→ Try it: Would you transcribe the records below from the line with "Logistics AI Inbox" to the line with "yourself from groupthink___", ends included, exactly and with nothing more, leaving the pictures out?

╭──

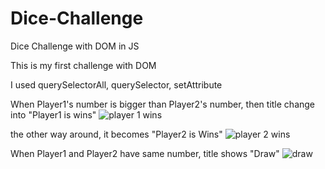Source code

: # Dice-Challenge
Dice Challenge with DOM in JS

This is my first challenge with DOM

I used querySelectorAll, querySelector, setAttribute

When Player1's number is bigger than Player2's number, then title change into "Player1 is wins"
![player 1 wins](https://user-images.githubusercontent.com/113966724/207506613-ed3c83ec-5cc2-49e5-a719-735a87e4987e.png)

the other way around, it becomes "Player2 is Wins"
![player 2 wins](https://user-images.githubusercontent.com/113966724/207506616-9866bbdc-c860-4e3c-a6e5-fcc0f88ad2af.png)

When Player1 and Player2 have same number, title shows "Draw"
![draw](https://user-images.githubusercontent.com/113966724/207506621-da9d25e1-b492-4c40-9984-5fd7f6b02273.png)
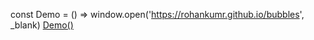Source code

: const Demo = () => window.open('https://rohankumr.github.io/bubbles', \_blank)
[Demo()](herehttps://rohankumr.github.io/bubbles/)
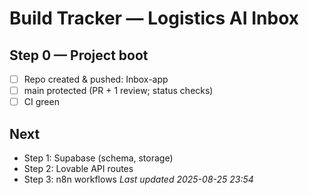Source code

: # Build Tracker — Logistics AI Inbox

## Step 0 — Project boot
- [ ] Repo created & pushed: Inbox-app
- [ ] main protected (PR + 1 review; status checks)
- [ ] CI green

## Next
- Step 1: Supabase (schema, storage)
- Step 2: Lovable API routes
- Step 3: n8n workflows
_Last updated 2025-08-25 23:54_
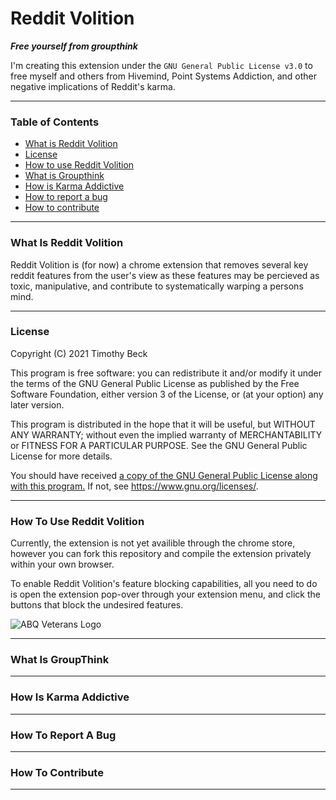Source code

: # Reddit Volition

___Free yourself from groupthink___

I'm creating this extension under the `GNU General Public License v3.0` to free myself and others from Hivemind, Point Systems Addiction, and other negative implications of Reddit's karma.

___

### Table of Contents

- [What is Reddit Volition](./README.md#What-Is-Reddit-Volition)
- [License](./README.md#)
- [How to use Reddit Volition](./README.md#How-To-Use-Reddit-Volition)
- [What is Groupthink](./README.md#How-To-Use-Reddit-Volition)
- [How is Karma Addictive](./README.md#What-Is-GroupThink)
- [How to report a bug](./README.md#How-Is-Karma-Addictive)
- [How to contribute](./README.md#How-To-Report-A-Bug)

___

### What Is Reddit Volition

Reddit Volition is (for now) a chrome extension that removes several key reddit features from the user's view as these features may be percieved as toxic, manipulative, and contribute to systematically warping a persons mind.


___

### License

Copyright (C) 2021 Timothy Beck

This program is free software: you can redistribute it and/or modify
it under the terms of the GNU General Public License as published by
the Free Software Foundation, either version 3 of the License, or
(at your option) any later version.

This program is distributed in the hope that it will be useful,
but WITHOUT ANY WARRANTY; without even the implied warranty of
MERCHANTABILITY or FITNESS FOR A PARTICULAR PURPOSE.  See the
GNU General Public License for more details.

You should have received [a copy of the GNU General Public License
along with this program.](./LICENSE.txt)  If not, see <https://www.gnu.org/licenses/>.

___

### How To Use Reddit Volition

Currently, the extension is not yet availible through the chrome store, however you can fork this repository and compile the extension privately within your own browser.

To enable Reddit Volition's feature blocking capabilities, all you need to do is open the extension pop-over through your extension menu, and click the buttons that block the undesired features.

![ABQ Veterans Logo](https://raw.githubusercontent.com/BeckTimothy/reddit-volition/blob/master/resources/volitionMenu.png)

___

### What Is GroupThink

___

### How Is Karma Addictive

___

### How To Report A Bug

___

### How To Contribute

___


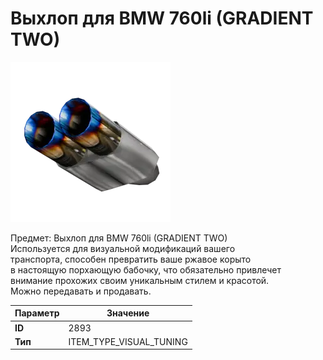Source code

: # Выхлоп для BMW 760li (GRADIENT TWO)

![Item Image](../img/2893.webp?raw=true)

Предмет: Выхлоп для BMW 760li (GRADIENT TWO)<br>Используется для визуальной модификаций вашего<br>транспорта, способен превратить ваше ржавое корыто<br>в настоящую порхающую бабочку, что обязательно привлечет<br>внимание прохожих своим уникальным стилем и красотой.<br>Можно передавать и продавать.


| Параметр | Значение |
|----------|----------|
| **ID** | 2893 |
| **Тип** | ITEM_TYPE_VISUAL_TUNING |

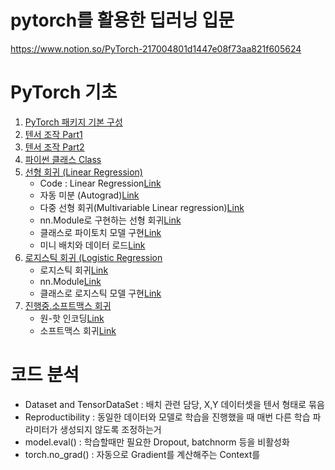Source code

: # pytorch를 활용한 딥러닝 입문 
https://www.notion.so/PyTorch-217004801d1447e08f73aa821f605624

# PyTorch 기초
  1. [PyTorch 패키지 기본 구성](https://github.com/jinsusong/study-pytorch-DL/blob/main/PyTorch_%ED%8C%A8%ED%82%A4%EC%A7%80%EC%9D%98_%EA%B8%B0%EB%B3%B8_%EA%B5%AC%EC%84%B1.ipynb)
  2. [텐서 조작 Part1](https://www.notion.so/Part-1-21f76800fef7420cb9d8c55ee20acacd)
  3. [텐서 조작 Part2](https://www.notion.so/Part-2-1c11569b49c846f88c5ae2dc3dc9ddbe)
  4. [파이썬 클래스 Class](https://www.notion.so/Class-39e03d48daa94bc3ab6534d79f0ffba4)
  5. [선형 회귀 (Linear Regression)](https://www.notion.so/Linear-Regression-f14cba06943a4730ba2b3fbd9c1dddd5)
      - Code : Linear Regression[Link](https://github.com/jinsusong/study-pytorch-DL/blob/main/PyTorch%EB%A1%9C_%EC%84%A0%ED%98%95%ED%9A%8C%EA%B7%80_%EA%B5%AC%ED%98%84%ED%95%98%EA%B8%B0.ipynb) 
      - 자동 미분 (Autograd)[Link](https://www.notion.so/Autograd-89e8b322812049e3958caadf3a1e368a)
      - 다중 선형 회귀(Multivariable Linear regression)[Link](https://www.notion.so/Multivariable-Linear-regression-3334f468a5404e318d595408cb0f1fe8)
      - nn.Module로 구현하는 선형 회귀[Link](https://www.notion.so/nn-Module-0db58f18fc634fd79d14fd9db6fafac7)
      - 클래스로 파이토치 모델 구현[Link](https://www.notion.so/74a771bad7a94c43ae556815905db5f1)
      - 미니 배치와 데이터 로드[Link](https://www.notion.so/b8f0f343f50b42bfb98f235e760086b5)
  6. [로지스틱 회귀 (Logistic Regression](https://www.notion.so/899974ee39ce4fa0a82a563dfd7d78b3)
      - 로지스틱 회귀[Link](https://www.notion.so/899974ee39ce4fa0a82a563dfd7d78b3)
      - nn.Module[Link](https://www.notion.so/nn-Module-472b2f7c19114c26ae90f0ab954d7766)
      - 클래스로 로지스틱 모델 구현[Link](https://www.notion.so/d43048d2c1534b92910947409a45df30)
  7. [진행중.소프트맥스 회귀](https://www.notion.so/899974ee39ce4fa0a82a563dfd7d78b3)
      - 원-핫 인코딩[Link](https://www.notion.so/a292e7fe82b14a5ab456762d5d6d6f3c)
      - 소프트맥스 회귀[Link](https://www.notion.so/e65b925942ea4d56aaf78d3d4e460bdc)


# 코드 분석 
* Dataset and TensorDataSet : 배치 관련 담당, X,Y 데이터셋을 텐서 형태로 묶음
* Reproductibility : 동일한 데이터와 모델로 학습을 진행했을 때 매번 다른 학습 파라미터가 생성되지 않도록 조정하는거 
* model.eval() : 학습할때만 필요한 Dropout, batchnorm 등을 비활성화 
* torch.no_grad() : 자동으로 Gradient를 계산해주는 Context를 
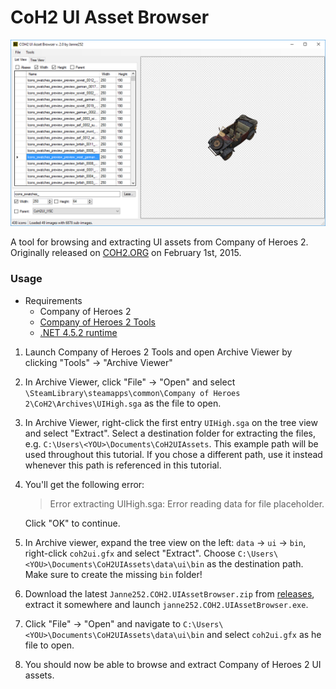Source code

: # CoH2 UI Asset Browser

![](./preview.png)

A tool for browsing and extracting UI assets from Company of Heroes 2.    
Originally released on [COH2.ORG](https://www.coh2.org/topic/30322/tool-coh2-ui-asset-browser) on February 1st, 2015. 

### Usage
- Requirements
	- Company of Heroes 2
	- [Company of Heroes 2 Tools](http://modding.companyofheroes.com/mod-builder)
	- [.NET 4.5.2 runtime](https://dotnet.microsoft.com/en-us/download/dotnet-framework/net452)
1. Launch Company of Heroes 2 Tools and open Archive Viewer by clicking "Tools" -> "Archive Viewer"
1. In Archive Viewer, click "File" -> "Open" and select `\SteamLibrary\steamapps\common\Company of Heroes 2\CoH2\Archives\UIHigh.sga` as the file to open.
1. In Archive Viewer, right-click the first entry `UIHigh.sga` on the tree view and select "Extract". Select a destination folder for extracting the files, e.g. `C:\Users\<YOU>\Documents\CoH2UIAssets`. This example path will be used throughout this tutorial. If you chose a different path, use it instead whenever this path is referenced in this tutorial.
1. You'll get the following error: 
	> Error extracting UIHigh.sga:
	> Error reading data for file placeholder.
	
	Click "OK" to continue.
1. In Archive viewer, expand the tree view on the left: `data` -> `ui` -> `bin`, right-click `coh2ui.gfx` and select "Extract". Choose `C:\Users\<YOU>\Documents\CoH2UIAssets\data\ui\bin` as the destination path. Make sure to create the missing `bin` folder!
1. Download the latest `Janne252.COH2.UIAssetBrowser.zip` from [releases](https://github.com/Janne252/coh2-ui-asset-browser/releases), extract it somewhere and launch `janne252.COH2.UIAssetBrowser.exe`.
1. Click "File" -> "Open" and navigate to `C:\Users\<YOU>\Documents\CoH2UIAssets\data\ui\bin` and select `coh2ui.gfx` as he file to open.
1. You should now be able to browse and extract Company of Heroes 2 UI assets.
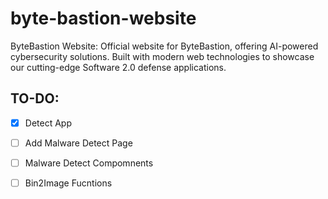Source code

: # byte-bastion-website
ByteBastion Website: Official website for ByteBastion, offering AI-powered cybersecurity solutions. Built with modern web technologies to showcase our cutting-edge Software 2.0 defense applications.


## TO-DO:

- [x] Detect App

- [ ] Add Malware Detect Page

- [ ] Malware Detect Compomnents

- [ ] Bin2Image Fucntions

╰──

→ Answer for this exercise:
: # Build Tracker — Logistics AI Inbox

## Step 0 — Project boot
- [ ] Repo created & pushed: Inbox-app
- [ ] main protected (PR + 1 review; status checks)
- [ ] CI green

## Next
- Step 1: Supabase (schema, storage)
- Step 2: Lovable API routes
- Step 3: n8n workflows
_Last updated 2025-08-25 23:54_
Source code

: # Reddit Volition

___Free yourself from groupthink___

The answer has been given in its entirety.